**Work item**
Every entry that follows should be repeated exactly; drop the images.

**** Given entries ****

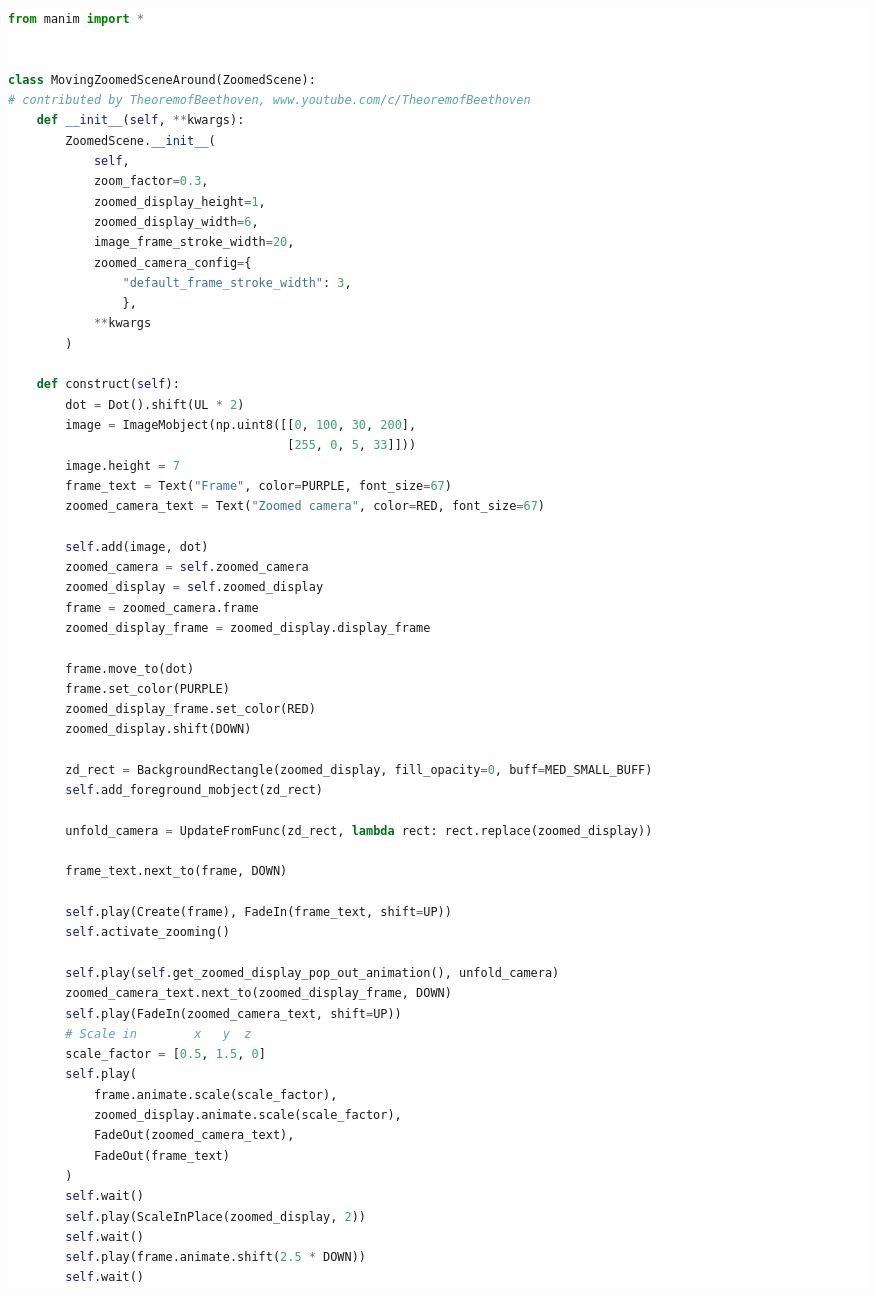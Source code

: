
 ```py
from manim import *


class MovingZoomedSceneAround(ZoomedScene):
# contributed by TheoremofBeethoven, www.youtube.com/c/TheoremofBeethoven
    def __init__(self, **kwargs):
        ZoomedScene.__init__(
            self,
            zoom_factor=0.3,
            zoomed_display_height=1,
            zoomed_display_width=6,
            image_frame_stroke_width=20,
            zoomed_camera_config={
                "default_frame_stroke_width": 3,
                },
            **kwargs
        )

    def construct(self):
        dot = Dot().shift(UL * 2)
        image = ImageMobject(np.uint8([[0, 100, 30, 200],
                                       [255, 0, 5, 33]]))
        image.height = 7
        frame_text = Text("Frame", color=PURPLE, font_size=67)
        zoomed_camera_text = Text("Zoomed camera", color=RED, font_size=67)

        self.add(image, dot)
        zoomed_camera = self.zoomed_camera
        zoomed_display = self.zoomed_display
        frame = zoomed_camera.frame
        zoomed_display_frame = zoomed_display.display_frame

        frame.move_to(dot)
        frame.set_color(PURPLE)
        zoomed_display_frame.set_color(RED)
        zoomed_display.shift(DOWN)

        zd_rect = BackgroundRectangle(zoomed_display, fill_opacity=0, buff=MED_SMALL_BUFF)
        self.add_foreground_mobject(zd_rect)

        unfold_camera = UpdateFromFunc(zd_rect, lambda rect: rect.replace(zoomed_display))

        frame_text.next_to(frame, DOWN)

        self.play(Create(frame), FadeIn(frame_text, shift=UP))
        self.activate_zooming()

        self.play(self.get_zoomed_display_pop_out_animation(), unfold_camera)
        zoomed_camera_text.next_to(zoomed_display_frame, DOWN)
        self.play(FadeIn(zoomed_camera_text, shift=UP))
        # Scale in        x   y  z
        scale_factor = [0.5, 1.5, 0]
        self.play(
            frame.animate.scale(scale_factor),
            zoomed_display.animate.scale(scale_factor),
            FadeOut(zoomed_camera_text),
            FadeOut(frame_text)
        )
        self.wait()
        self.play(ScaleInPlace(zoomed_display, 2))
        self.wait()
        self.play(frame.animate.shift(2.5 * DOWN))
        self.wait()
```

****

**Result of the exercise**
Source code

:
 ```py
from manim import *


class MovingZoomedSceneAround(ZoomedScene):
# contributed by TheoremofBeethoven, www.youtube.com/c/TheoremofBeethoven
    def __init__(self, **kwargs):
        ZoomedScene.__init__(
            self,
            zoom_factor=0.3,
            zoomed_display_height=1,
            zoomed_display_width=6,
            image_frame_stroke_width=20,
            zoomed_camera_config={
                "default_frame_stroke_width": 3,
                },
            **kwargs
        )

    def construct(self):
        dot = Dot().shift(UL * 2)
        image = ImageMobject(np.uint8([[0, 100, 30, 200],
                                       [255, 0, 5, 33]]))
        image.height = 7
        frame_text = Text("Frame", color=PURPLE, font_size=67)
        zoomed_camera_text = Text("Zoomed camera", color=RED, font_size=67)

        self.add(image, dot)
        zoomed_camera = self.zoomed_camera
        zoomed_display = self.zoomed_display
        frame = zoomed_camera.frame
        zoomed_display_frame = zoomed_display.display_frame

        frame.move_to(dot)
        frame.set_color(PURPLE)
        zoomed_display_frame.set_color(RED)
        zoomed_display.shift(DOWN)

        zd_rect = BackgroundRectangle(zoomed_display, fill_opacity=0, buff=MED_SMALL_BUFF)
        self.add_foreground_mobject(zd_rect)

        unfold_camera = UpdateFromFunc(zd_rect, lambda rect: rect.replace(zoomed_display))

        frame_text.next_to(frame, DOWN)

        self.play(Create(frame), FadeIn(frame_text, shift=UP))
        self.activate_zooming()

        self.play(self.get_zoomed_display_pop_out_animation(), unfold_camera)
        zoomed_camera_text.next_to(zoomed_display_frame, DOWN)
        self.play(FadeIn(zoomed_camera_text, shift=UP))
        # Scale in        x   y  z
        scale_factor = [0.5, 1.5, 0]
        self.play(
            frame.animate.scale(scale_factor),
            zoomed_display.animate.scale(scale_factor),
            FadeOut(zoomed_camera_text),
            FadeOut(frame_text)
        )
        self.wait()
        self.play(ScaleInPlace(zoomed_display, 2))
        self.wait()
        self.play(frame.animate.shift(2.5 * DOWN))
        self.wait()
```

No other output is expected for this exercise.